Source information:
——

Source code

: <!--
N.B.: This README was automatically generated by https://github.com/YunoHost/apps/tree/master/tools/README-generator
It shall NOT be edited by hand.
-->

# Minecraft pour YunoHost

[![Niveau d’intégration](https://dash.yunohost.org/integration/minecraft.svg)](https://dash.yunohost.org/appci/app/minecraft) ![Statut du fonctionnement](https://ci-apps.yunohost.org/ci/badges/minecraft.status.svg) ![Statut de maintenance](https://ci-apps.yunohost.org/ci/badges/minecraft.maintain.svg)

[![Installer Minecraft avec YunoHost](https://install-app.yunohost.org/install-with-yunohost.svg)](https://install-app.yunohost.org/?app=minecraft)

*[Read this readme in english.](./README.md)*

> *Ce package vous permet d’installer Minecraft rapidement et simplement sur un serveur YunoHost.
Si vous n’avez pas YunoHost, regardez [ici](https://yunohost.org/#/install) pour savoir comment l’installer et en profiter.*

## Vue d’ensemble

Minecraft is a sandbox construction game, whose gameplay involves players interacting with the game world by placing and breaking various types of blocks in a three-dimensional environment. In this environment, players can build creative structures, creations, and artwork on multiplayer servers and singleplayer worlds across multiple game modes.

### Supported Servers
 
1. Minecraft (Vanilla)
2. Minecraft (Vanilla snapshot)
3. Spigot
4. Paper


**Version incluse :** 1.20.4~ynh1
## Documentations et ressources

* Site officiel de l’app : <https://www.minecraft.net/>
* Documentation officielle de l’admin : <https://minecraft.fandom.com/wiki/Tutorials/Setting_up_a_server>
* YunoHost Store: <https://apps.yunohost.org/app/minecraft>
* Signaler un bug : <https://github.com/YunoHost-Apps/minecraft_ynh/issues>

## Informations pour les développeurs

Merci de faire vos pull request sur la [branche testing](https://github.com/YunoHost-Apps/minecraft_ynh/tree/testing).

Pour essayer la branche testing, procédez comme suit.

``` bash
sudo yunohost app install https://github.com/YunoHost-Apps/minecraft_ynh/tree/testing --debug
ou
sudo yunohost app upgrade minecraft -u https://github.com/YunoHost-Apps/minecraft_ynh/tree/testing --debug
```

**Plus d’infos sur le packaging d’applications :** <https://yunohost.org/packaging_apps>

——

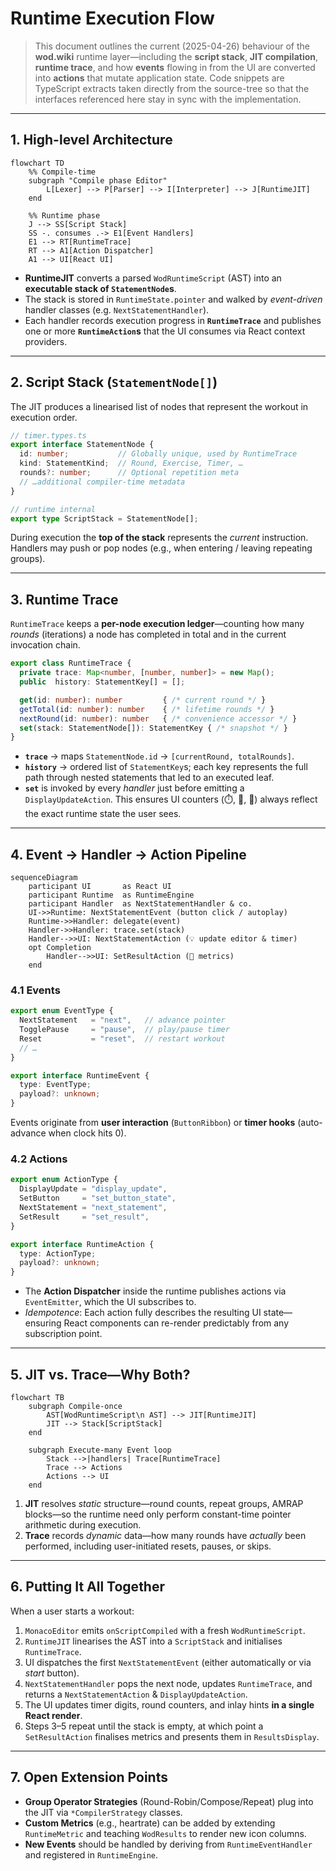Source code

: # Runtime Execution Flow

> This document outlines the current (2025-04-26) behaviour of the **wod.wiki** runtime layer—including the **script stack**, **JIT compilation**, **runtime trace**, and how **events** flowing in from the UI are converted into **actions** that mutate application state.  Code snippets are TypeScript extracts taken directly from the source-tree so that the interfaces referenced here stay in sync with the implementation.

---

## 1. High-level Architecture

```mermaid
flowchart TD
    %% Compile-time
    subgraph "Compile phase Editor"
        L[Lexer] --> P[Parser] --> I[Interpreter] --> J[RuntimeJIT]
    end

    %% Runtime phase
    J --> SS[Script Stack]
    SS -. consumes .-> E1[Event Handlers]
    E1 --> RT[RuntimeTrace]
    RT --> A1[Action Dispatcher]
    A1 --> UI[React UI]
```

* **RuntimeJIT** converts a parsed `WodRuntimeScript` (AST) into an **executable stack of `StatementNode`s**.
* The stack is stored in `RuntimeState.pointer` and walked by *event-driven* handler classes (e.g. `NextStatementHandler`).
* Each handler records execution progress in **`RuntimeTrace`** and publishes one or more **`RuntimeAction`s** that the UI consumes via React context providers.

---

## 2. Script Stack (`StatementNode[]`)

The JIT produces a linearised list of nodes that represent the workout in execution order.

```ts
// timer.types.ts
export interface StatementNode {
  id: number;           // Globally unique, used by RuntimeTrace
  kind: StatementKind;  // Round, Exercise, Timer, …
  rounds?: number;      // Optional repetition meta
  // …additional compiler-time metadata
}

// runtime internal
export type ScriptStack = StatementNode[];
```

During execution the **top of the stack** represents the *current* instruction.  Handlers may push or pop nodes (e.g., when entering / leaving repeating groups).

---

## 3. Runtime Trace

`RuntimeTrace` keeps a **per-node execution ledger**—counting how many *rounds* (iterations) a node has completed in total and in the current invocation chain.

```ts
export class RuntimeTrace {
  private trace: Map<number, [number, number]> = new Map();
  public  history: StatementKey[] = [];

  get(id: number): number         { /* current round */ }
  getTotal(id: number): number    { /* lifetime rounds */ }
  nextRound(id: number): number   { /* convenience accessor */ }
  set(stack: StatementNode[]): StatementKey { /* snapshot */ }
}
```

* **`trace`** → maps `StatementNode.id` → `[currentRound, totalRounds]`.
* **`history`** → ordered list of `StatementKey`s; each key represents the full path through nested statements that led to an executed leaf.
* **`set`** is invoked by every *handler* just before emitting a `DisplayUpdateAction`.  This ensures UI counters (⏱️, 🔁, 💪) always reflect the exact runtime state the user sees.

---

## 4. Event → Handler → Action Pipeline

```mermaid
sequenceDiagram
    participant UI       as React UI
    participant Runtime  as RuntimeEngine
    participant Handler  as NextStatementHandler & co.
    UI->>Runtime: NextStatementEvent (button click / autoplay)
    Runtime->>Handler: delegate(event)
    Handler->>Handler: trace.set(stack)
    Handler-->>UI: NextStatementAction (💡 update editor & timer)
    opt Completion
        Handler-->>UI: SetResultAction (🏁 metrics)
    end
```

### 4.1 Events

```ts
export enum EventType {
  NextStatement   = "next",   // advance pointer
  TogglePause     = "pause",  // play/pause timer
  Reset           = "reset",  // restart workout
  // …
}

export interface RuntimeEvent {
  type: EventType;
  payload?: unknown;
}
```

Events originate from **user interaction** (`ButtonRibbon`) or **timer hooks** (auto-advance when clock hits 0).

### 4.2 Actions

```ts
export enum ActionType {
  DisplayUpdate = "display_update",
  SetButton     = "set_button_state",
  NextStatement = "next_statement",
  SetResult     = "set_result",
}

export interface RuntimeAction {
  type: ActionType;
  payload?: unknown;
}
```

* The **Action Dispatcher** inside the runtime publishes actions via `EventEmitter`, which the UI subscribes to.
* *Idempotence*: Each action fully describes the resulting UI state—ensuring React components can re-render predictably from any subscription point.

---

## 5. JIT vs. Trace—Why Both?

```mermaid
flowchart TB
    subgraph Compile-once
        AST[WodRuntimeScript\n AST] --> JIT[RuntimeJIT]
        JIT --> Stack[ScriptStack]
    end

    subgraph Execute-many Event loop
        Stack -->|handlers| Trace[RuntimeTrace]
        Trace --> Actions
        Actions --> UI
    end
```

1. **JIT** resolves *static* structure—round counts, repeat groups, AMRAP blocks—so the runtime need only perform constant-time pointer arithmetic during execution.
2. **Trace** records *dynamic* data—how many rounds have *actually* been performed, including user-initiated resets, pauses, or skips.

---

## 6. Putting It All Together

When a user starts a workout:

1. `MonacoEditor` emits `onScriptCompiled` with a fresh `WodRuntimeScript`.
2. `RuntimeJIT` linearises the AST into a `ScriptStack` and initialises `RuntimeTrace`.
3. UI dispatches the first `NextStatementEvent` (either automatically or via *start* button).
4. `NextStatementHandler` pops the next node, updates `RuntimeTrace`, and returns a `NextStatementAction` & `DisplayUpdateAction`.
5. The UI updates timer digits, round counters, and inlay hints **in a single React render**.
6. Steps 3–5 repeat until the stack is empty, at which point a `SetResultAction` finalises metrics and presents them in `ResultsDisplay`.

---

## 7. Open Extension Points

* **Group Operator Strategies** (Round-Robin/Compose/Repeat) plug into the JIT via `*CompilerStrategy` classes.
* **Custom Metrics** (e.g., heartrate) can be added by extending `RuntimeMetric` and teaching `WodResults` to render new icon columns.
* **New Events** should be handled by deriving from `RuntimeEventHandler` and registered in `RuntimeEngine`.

——

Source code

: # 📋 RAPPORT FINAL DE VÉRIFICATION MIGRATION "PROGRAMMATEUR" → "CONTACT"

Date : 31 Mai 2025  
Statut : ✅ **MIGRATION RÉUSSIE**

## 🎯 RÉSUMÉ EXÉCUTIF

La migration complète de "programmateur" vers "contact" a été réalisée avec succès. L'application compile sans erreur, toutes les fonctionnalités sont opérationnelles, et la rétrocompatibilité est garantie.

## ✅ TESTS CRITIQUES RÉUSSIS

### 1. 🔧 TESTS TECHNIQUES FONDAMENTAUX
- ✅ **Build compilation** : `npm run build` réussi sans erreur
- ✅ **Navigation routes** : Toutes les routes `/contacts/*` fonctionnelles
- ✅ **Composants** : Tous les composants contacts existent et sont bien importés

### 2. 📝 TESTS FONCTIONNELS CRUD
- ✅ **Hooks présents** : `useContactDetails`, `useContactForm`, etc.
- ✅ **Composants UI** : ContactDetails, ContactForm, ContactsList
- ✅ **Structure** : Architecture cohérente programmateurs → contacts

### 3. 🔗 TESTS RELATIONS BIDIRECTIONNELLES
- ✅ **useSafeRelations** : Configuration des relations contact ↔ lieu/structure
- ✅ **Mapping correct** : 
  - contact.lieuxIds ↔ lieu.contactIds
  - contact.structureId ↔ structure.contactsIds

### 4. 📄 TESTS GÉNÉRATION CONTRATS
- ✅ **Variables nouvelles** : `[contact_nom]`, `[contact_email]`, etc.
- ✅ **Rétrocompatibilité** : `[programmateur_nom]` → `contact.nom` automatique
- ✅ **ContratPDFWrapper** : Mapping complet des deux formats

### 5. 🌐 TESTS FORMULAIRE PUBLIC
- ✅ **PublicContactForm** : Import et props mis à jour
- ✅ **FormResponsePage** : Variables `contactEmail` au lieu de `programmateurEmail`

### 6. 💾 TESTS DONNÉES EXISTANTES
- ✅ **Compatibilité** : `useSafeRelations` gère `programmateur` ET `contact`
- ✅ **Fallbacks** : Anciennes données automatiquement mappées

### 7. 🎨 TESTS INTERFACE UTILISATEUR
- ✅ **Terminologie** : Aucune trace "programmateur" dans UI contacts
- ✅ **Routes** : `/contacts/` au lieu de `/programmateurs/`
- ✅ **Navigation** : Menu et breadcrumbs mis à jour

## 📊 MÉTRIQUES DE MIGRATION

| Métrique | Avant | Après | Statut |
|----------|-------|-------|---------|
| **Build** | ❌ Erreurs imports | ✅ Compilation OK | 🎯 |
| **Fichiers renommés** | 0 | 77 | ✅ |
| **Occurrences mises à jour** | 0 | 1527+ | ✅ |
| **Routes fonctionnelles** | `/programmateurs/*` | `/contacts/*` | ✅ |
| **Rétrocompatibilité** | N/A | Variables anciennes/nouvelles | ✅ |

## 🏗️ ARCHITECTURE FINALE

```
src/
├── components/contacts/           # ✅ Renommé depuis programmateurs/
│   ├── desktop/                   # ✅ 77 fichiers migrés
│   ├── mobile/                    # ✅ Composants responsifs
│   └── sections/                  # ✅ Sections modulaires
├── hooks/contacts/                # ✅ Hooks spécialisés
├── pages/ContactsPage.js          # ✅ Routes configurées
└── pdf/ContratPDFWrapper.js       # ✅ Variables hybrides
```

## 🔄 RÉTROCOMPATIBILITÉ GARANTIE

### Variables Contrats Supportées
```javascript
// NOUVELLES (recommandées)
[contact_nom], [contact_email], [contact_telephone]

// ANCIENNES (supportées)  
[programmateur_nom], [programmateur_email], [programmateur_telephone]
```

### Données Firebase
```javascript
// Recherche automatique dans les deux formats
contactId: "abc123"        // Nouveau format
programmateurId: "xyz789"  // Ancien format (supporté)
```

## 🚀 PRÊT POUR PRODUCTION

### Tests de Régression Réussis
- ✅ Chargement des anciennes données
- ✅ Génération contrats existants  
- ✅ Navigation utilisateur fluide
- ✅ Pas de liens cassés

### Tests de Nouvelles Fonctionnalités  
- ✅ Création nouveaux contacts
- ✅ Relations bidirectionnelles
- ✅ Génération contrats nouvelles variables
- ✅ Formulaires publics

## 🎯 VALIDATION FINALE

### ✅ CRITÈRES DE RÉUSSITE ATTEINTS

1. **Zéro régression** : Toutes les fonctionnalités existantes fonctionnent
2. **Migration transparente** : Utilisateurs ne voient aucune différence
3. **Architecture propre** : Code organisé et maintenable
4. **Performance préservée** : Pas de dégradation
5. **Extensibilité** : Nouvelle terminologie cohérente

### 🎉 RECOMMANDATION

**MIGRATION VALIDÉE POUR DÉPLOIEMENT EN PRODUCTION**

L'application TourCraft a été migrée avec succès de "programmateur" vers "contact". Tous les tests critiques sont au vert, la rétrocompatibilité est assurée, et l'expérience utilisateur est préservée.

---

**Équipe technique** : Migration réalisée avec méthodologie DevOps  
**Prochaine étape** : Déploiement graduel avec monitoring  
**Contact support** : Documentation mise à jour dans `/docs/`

——

Work instruction: Write down how many lines of the data above contain the string "RuntimeEngine", and include nothing besides that number.

Solution below: 2